Stored data
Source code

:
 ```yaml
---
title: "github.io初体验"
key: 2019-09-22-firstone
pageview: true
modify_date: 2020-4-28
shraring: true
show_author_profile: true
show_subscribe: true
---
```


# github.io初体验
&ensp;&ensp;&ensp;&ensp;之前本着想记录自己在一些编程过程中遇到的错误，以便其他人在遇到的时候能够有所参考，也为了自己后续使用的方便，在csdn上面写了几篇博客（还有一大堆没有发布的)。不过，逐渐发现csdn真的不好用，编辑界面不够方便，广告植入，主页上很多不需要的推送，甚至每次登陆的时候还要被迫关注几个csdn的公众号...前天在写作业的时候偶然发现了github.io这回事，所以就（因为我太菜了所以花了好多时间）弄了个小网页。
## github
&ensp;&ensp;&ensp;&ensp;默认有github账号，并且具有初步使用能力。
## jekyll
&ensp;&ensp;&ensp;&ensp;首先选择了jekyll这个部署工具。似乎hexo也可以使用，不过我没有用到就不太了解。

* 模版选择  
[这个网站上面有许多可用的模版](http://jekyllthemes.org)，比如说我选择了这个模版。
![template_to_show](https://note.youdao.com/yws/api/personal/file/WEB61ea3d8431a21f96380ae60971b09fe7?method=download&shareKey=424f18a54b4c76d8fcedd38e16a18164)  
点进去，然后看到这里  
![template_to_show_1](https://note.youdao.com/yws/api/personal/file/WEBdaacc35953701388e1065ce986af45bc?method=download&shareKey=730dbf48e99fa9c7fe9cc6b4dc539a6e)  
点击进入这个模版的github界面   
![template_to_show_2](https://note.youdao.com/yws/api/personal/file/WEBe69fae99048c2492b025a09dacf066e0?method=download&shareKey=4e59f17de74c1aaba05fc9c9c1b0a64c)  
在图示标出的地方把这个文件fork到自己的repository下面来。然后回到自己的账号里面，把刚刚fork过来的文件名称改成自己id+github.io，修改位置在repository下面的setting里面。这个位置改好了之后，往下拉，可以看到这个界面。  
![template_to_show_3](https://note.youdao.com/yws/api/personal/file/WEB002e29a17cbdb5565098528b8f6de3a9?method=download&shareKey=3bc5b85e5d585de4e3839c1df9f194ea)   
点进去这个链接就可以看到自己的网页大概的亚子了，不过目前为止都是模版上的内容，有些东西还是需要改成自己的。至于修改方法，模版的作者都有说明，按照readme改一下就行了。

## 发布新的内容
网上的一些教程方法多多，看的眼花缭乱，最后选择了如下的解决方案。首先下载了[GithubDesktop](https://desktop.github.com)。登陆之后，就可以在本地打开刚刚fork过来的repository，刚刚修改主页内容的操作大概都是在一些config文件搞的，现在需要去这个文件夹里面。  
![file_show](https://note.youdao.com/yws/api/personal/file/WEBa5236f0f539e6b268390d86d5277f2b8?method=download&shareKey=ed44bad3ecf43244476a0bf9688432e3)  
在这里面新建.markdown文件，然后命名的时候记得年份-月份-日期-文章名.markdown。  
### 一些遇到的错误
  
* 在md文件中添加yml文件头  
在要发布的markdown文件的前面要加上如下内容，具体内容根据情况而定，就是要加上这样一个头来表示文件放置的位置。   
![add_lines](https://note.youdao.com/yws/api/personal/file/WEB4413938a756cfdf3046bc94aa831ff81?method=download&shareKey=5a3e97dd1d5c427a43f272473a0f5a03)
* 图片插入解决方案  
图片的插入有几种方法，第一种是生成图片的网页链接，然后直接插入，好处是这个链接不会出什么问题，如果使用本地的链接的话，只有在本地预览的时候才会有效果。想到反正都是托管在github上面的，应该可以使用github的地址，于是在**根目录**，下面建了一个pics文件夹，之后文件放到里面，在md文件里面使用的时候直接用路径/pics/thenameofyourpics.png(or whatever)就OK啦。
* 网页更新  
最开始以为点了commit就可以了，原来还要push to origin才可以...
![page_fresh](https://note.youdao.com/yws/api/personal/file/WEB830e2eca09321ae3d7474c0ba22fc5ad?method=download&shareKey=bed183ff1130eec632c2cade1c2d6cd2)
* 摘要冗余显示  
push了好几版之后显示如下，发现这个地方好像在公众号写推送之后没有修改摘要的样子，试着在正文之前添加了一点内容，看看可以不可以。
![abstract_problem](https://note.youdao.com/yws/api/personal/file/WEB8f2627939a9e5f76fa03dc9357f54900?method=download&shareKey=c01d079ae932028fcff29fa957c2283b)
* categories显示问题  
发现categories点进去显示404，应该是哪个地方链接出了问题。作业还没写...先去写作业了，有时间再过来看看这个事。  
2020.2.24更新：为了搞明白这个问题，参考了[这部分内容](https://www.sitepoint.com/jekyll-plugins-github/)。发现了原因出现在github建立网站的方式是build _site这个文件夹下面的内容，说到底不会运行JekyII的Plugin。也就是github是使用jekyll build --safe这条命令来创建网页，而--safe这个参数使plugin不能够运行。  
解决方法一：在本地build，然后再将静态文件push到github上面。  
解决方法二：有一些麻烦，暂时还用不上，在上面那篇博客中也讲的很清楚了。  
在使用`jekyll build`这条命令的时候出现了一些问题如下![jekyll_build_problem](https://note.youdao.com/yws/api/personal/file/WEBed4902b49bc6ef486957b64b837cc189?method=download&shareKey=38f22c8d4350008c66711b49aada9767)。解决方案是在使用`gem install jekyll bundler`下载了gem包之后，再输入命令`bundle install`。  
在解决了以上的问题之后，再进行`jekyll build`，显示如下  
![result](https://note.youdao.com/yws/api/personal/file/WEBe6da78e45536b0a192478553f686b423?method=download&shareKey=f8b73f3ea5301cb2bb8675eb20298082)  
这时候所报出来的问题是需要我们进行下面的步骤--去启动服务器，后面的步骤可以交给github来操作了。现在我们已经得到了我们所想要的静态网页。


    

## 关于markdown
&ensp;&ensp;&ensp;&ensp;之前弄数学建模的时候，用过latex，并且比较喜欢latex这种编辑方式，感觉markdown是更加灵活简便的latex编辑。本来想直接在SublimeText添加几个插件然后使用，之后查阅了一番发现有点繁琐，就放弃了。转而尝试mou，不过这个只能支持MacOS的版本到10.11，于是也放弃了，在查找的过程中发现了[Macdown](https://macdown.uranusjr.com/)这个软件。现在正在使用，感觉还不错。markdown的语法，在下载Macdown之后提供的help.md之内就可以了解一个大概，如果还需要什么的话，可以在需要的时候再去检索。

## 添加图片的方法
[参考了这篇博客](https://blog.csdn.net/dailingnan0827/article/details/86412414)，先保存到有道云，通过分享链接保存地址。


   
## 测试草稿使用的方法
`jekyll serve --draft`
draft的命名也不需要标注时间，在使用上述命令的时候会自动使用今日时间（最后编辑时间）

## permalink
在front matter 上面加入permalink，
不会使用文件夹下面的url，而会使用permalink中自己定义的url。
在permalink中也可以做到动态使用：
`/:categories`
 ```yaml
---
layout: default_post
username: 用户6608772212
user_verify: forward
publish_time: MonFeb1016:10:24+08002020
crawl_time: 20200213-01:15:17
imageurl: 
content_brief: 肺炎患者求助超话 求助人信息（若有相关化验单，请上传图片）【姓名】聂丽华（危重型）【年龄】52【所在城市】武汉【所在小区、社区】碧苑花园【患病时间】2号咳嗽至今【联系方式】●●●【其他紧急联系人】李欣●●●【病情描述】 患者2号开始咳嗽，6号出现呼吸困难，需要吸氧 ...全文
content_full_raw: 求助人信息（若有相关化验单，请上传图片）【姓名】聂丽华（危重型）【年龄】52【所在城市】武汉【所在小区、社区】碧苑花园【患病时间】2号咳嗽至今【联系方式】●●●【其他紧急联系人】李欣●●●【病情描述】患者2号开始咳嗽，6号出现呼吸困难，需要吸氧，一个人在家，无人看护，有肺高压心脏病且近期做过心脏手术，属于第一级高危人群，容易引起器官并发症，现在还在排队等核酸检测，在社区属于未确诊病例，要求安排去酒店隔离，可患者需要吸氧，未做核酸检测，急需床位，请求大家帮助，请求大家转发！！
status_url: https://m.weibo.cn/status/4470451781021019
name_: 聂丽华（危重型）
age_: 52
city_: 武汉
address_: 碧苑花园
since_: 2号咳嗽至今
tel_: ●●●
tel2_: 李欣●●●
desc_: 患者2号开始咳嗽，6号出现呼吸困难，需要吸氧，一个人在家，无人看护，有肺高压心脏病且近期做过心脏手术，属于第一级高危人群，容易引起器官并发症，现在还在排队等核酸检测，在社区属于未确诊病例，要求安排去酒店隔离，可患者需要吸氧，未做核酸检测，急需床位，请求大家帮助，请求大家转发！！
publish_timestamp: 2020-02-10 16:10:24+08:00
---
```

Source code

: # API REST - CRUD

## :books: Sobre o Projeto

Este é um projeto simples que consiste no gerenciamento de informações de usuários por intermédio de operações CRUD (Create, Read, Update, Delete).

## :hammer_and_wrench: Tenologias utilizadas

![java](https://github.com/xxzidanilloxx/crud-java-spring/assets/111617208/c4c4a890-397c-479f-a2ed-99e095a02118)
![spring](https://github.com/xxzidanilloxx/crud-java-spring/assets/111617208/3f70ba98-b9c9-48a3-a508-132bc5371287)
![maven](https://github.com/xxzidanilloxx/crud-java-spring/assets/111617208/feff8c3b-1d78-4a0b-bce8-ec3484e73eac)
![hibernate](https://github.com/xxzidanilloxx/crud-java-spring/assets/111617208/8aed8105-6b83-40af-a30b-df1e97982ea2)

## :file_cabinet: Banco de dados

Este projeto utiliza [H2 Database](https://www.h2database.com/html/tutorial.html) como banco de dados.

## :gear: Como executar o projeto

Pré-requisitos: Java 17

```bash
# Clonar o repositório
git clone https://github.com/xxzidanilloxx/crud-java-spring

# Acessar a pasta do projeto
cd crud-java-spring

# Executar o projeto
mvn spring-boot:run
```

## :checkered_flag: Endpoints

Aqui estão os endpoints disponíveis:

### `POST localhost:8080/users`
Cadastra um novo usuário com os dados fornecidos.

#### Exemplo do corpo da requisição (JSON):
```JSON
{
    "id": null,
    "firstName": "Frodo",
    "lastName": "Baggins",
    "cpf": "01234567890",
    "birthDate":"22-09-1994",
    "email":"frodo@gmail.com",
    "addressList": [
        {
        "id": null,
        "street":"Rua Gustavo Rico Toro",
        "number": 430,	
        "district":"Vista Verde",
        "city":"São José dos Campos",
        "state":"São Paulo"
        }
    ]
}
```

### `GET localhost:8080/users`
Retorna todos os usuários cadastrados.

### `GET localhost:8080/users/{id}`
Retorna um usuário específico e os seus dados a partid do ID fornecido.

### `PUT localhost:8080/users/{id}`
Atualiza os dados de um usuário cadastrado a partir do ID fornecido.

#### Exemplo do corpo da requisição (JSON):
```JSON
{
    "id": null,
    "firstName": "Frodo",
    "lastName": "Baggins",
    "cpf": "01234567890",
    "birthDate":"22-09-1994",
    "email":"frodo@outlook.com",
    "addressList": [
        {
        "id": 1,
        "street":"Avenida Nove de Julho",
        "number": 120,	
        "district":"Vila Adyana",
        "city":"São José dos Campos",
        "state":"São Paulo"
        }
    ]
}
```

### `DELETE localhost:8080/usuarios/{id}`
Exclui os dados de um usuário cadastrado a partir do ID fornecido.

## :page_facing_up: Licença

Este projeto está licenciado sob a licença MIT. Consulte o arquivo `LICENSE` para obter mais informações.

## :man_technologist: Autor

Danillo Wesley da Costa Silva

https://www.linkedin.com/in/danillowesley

*Task*:
Print, exactly as written, the first line of the records above and each line after it until the line with "[这个网站上面有许多可用的模", which is printed too.

*Your response*:
Source code

:
 ```yaml
---
title: "github.io初体验"
key: 2019-09-22-firstone
pageview: true
modify_date: 2020-4-28
shraring: true
show_author_profile: true
show_subscribe: true
---
```


# github.io初体验
&ensp;&ensp;&ensp;&ensp;之前本着想记录自己在一些编程过程中遇到的错误，以便其他人在遇到的时候能够有所参考，也为了自己后续使用的方便，在csdn上面写了几篇博客（还有一大堆没有发布的)。不过，逐渐发现csdn真的不好用，编辑界面不够方便，广告植入，主页上很多不需要的推送，甚至每次登陆的时候还要被迫关注几个csdn的公众号...前天在写作业的时候偶然发现了github.io这回事，所以就（因为我太菜了所以花了好多时间）弄了个小网页。
## github
&ensp;&ensp;&ensp;&ensp;默认有github账号，并且具有初步使用能力。
## jekyll
&ensp;&ensp;&ensp;&ensp;首先选择了jekyll这个部署工具。似乎hexo也可以使用，不过我没有用到就不太了解。

* 模版选择  
[这个网站上面有许多可用的模版](http://jekyllthemes.org)，比如说我选择了这个模版。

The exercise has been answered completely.